Source texts of formatted documents
..............................
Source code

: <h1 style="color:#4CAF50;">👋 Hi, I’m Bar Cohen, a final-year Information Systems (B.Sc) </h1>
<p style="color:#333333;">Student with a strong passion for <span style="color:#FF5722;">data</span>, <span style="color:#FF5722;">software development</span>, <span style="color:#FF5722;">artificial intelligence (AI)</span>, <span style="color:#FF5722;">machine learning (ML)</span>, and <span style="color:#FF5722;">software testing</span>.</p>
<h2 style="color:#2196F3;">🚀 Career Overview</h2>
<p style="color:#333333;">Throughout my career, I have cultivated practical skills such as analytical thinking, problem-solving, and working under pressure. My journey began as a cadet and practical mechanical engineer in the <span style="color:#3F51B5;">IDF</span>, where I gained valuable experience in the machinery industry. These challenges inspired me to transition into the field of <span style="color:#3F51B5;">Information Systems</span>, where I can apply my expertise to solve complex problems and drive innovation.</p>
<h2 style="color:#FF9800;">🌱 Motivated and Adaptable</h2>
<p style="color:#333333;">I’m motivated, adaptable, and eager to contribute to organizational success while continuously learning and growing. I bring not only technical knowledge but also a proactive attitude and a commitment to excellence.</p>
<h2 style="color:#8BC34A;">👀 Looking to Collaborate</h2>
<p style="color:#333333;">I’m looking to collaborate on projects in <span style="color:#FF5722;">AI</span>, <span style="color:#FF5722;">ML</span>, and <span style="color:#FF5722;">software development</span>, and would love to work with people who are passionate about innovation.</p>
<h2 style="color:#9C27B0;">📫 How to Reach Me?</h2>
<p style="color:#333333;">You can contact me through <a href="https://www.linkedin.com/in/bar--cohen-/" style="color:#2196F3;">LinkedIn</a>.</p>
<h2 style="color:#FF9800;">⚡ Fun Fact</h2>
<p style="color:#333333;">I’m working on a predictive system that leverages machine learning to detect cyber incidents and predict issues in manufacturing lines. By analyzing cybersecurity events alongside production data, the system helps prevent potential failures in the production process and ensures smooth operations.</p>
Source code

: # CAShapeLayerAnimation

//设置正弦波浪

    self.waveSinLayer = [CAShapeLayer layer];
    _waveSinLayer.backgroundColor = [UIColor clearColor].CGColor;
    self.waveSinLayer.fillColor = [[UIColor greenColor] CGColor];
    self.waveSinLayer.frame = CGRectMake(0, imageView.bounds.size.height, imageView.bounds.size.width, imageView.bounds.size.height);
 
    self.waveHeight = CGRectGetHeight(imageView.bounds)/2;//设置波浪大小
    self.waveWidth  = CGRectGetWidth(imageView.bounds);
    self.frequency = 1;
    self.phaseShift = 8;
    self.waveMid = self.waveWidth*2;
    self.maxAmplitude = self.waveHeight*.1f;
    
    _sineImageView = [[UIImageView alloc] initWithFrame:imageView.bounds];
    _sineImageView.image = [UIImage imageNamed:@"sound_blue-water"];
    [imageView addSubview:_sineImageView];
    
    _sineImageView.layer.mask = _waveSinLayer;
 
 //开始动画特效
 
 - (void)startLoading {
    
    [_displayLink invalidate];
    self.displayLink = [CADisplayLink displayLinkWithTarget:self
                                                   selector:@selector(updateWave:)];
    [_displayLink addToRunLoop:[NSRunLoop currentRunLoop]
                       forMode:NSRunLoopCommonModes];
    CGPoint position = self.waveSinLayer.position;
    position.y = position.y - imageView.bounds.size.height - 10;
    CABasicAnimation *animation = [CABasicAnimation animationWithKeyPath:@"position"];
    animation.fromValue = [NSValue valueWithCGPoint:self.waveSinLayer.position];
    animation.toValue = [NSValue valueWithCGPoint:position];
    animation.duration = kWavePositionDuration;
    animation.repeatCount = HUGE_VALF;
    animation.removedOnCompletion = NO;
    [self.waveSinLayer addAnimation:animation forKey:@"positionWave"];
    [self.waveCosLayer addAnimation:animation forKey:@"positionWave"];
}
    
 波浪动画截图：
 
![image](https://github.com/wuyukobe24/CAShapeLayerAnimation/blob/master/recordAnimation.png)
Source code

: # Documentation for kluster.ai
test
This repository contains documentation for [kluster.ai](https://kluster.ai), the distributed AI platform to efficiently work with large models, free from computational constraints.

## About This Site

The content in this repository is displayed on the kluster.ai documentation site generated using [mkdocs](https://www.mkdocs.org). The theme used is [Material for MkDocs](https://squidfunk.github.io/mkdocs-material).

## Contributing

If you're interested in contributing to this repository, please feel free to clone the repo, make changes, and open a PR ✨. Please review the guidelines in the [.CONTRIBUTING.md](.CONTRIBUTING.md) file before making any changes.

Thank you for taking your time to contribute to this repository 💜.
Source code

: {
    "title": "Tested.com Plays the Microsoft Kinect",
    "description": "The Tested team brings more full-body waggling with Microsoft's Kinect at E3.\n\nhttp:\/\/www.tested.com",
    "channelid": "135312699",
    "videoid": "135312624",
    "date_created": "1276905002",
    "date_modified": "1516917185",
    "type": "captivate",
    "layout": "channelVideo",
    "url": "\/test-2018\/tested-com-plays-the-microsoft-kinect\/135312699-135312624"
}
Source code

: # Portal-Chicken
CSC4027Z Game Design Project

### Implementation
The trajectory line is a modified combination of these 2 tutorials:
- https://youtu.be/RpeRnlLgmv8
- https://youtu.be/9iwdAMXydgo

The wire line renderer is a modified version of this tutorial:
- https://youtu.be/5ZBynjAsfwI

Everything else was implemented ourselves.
..............................
EXERCISE DIRECTIONS: Return every line of the entries above that the string "addAnimation" appears in.

ANSWER SECTION:
    [self.waveSinLayer addAnimation:animation forKey:@"positionWave"];
    [self.waveCosLayer addAnimation:animation forKey:@"positionWave"];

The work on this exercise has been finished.